Start of Block

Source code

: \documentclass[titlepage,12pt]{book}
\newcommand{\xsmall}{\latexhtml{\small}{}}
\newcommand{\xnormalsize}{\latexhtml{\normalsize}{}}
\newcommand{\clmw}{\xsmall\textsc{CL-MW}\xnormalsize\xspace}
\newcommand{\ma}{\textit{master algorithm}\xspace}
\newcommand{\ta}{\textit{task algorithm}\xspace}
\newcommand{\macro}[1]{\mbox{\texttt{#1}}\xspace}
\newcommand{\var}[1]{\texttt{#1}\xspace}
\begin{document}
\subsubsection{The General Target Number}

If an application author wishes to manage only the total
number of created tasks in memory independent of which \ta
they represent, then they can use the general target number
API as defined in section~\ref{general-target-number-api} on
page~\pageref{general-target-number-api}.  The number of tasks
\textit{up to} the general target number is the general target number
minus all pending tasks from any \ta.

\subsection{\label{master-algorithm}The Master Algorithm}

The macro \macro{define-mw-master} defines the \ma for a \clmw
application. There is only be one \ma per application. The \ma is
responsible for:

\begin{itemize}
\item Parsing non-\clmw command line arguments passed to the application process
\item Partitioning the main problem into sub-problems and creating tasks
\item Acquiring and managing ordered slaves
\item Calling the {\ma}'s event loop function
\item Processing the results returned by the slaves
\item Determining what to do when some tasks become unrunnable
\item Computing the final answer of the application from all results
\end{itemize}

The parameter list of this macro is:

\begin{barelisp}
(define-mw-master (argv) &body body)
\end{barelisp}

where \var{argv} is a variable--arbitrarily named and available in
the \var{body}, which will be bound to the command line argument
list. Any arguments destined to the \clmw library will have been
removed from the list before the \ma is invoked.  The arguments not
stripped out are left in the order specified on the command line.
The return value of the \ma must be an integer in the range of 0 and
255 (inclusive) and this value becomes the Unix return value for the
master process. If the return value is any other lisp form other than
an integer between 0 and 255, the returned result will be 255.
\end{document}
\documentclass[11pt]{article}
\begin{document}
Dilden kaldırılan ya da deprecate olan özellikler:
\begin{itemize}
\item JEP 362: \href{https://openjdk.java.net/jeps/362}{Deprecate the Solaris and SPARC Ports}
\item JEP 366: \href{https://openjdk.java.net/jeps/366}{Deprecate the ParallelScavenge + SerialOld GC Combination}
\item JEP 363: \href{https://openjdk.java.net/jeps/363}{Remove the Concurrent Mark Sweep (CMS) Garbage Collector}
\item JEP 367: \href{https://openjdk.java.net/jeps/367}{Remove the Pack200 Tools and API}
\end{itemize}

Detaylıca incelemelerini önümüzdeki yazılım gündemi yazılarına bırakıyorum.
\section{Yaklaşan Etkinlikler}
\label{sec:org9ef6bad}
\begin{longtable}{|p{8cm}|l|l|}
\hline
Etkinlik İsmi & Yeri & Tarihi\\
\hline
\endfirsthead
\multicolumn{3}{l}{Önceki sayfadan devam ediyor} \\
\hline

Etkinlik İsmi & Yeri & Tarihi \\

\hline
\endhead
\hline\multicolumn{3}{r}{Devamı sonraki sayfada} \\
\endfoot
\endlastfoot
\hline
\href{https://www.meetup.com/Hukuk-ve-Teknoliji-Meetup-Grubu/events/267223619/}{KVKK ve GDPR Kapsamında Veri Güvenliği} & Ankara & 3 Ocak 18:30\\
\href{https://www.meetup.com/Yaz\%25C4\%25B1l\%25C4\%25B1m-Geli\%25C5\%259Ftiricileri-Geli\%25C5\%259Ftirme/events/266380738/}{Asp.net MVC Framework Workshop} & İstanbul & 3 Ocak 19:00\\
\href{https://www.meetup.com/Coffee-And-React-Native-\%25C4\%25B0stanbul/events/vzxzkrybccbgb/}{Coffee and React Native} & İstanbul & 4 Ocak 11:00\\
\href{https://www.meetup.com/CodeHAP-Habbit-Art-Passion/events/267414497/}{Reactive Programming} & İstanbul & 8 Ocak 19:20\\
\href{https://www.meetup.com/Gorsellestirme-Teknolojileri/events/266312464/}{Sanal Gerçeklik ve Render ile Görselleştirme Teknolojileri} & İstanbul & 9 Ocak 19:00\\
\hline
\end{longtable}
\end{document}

End of Block

** DIRECTIONS FOR THIS TASK **
From the first line to the last, print the listing above exactly.

** PROBLEM SOLUTION **
Source code

: \documentclass[titlepage,12pt]{book}
\newcommand{\xsmall}{\latexhtml{\small}{}}
\newcommand{\xnormalsize}{\latexhtml{\normalsize}{}}
\newcommand{\clmw}{\xsmall\textsc{CL-MW}\xnormalsize\xspace}
\newcommand{\ma}{\textit{master algorithm}\xspace}
\newcommand{\ta}{\textit{task algorithm}\xspace}
\newcommand{\macro}[1]{\mbox{\texttt{#1}}\xspace}
\newcommand{\var}[1]{\texttt{#1}\xspace}
\begin{document}
\subsubsection{The General Target Number}

If an application author wishes to manage only the total
number of created tasks in memory independent of which \ta
they represent, then they can use the general target number
API as defined in section~\ref{general-target-number-api} on
page~\pageref{general-target-number-api}.  The number of tasks
\textit{up to} the general target number is the general target number
minus all pending tasks from any \ta.

\subsection{\label{master-algorithm}The Master Algorithm}

The macro \macro{define-mw-master} defines the \ma for a \clmw
application. There is only be one \ma per application. The \ma is
responsible for:

\begin{itemize}
\item Parsing non-\clmw command line arguments passed to the application process
\item Partitioning the main problem into sub-problems and creating tasks
\item Acquiring and managing ordered slaves
\item Calling the {\ma}'s event loop function
\item Processing the results returned by the slaves
\item Determining what to do when some tasks become unrunnable
\item Computing the final answer of the application from all results
\end{itemize}

The parameter list of this macro is:

\begin{barelisp}
(define-mw-master (argv) &body body)
\end{barelisp}

where \var{argv} is a variable--arbitrarily named and available in
the \var{body}, which will be bound to the command line argument
list. Any arguments destined to the \clmw library will have been
removed from the list before the \ma is invoked.  The arguments not
stripped out are left in the order specified on the command line.
The return value of the \ma must be an integer in the range of 0 and
255 (inclusive) and this value becomes the Unix return value for the
master process. If the return value is any other lisp form other than
an integer between 0 and 255, the returned result will be 255.
\end{document}
\documentclass[11pt]{article}
\begin{document}
Dilden kaldırılan ya da deprecate olan özellikler:
\begin{itemize}
\item JEP 362: \href{https://openjdk.java.net/jeps/362}{Deprecate the Solaris and SPARC Ports}
\item JEP 366: \href{https://openjdk.java.net/jeps/366}{Deprecate the ParallelScavenge + SerialOld GC Combination}
\item JEP 363: \href{https://openjdk.java.net/jeps/363}{Remove the Concurrent Mark Sweep (CMS) Garbage Collector}
\item JEP 367: \href{https://openjdk.java.net/jeps/367}{Remove the Pack200 Tools and API}
\end{itemize}

Detaylıca incelemelerini önümüzdeki yazılım gündemi yazılarına bırakıyorum.
\section{Yaklaşan Etkinlikler}
\label{sec:org9ef6bad}
\begin{longtable}{|p{8cm}|l|l|}
\hline
Etkinlik İsmi & Yeri & Tarihi\\
\hline
\endfirsthead
\multicolumn{3}{l}{Önceki sayfadan devam ediyor} \\
\hline

Etkinlik İsmi & Yeri & Tarihi \\

\hline
\endhead
\hline\multicolumn{3}{r}{Devamı sonraki sayfada} \\
\endfoot
\endlastfoot
\hline
\href{https://www.meetup.com/Hukuk-ve-Teknoliji-Meetup-Grubu/events/267223619/}{KVKK ve GDPR Kapsamında Veri Güvenliği} & Ankara & 3 Ocak 18:30\\
\href{https://www.meetup.com/Yaz\%25C4\%25B1l\%25C4\%25B1m-Geli\%25C5\%259Ftiricileri-Geli\%25C5\%259Ftirme/events/266380738/}{Asp.net MVC Framework Workshop} & İstanbul & 3 Ocak 19:00\\
\href{https://www.meetup.com/Coffee-And-React-Native-\%25C4\%25B0stanbul/events/vzxzkrybccbgb/}{Coffee and React Native} & İstanbul & 4 Ocak 11:00\\
\href{https://www.meetup.com/CodeHAP-Habbit-Art-Passion/events/267414497/}{Reactive Programming} & İstanbul & 8 Ocak 19:20\\
\href{https://www.meetup.com/Gorsellestirme-Teknolojileri/events/266312464/}{Sanal Gerçeklik ve Render ile Görselleştirme Teknolojileri} & İstanbul & 9 Ocak 19:00\\
\hline
\end{longtable}
\end{document}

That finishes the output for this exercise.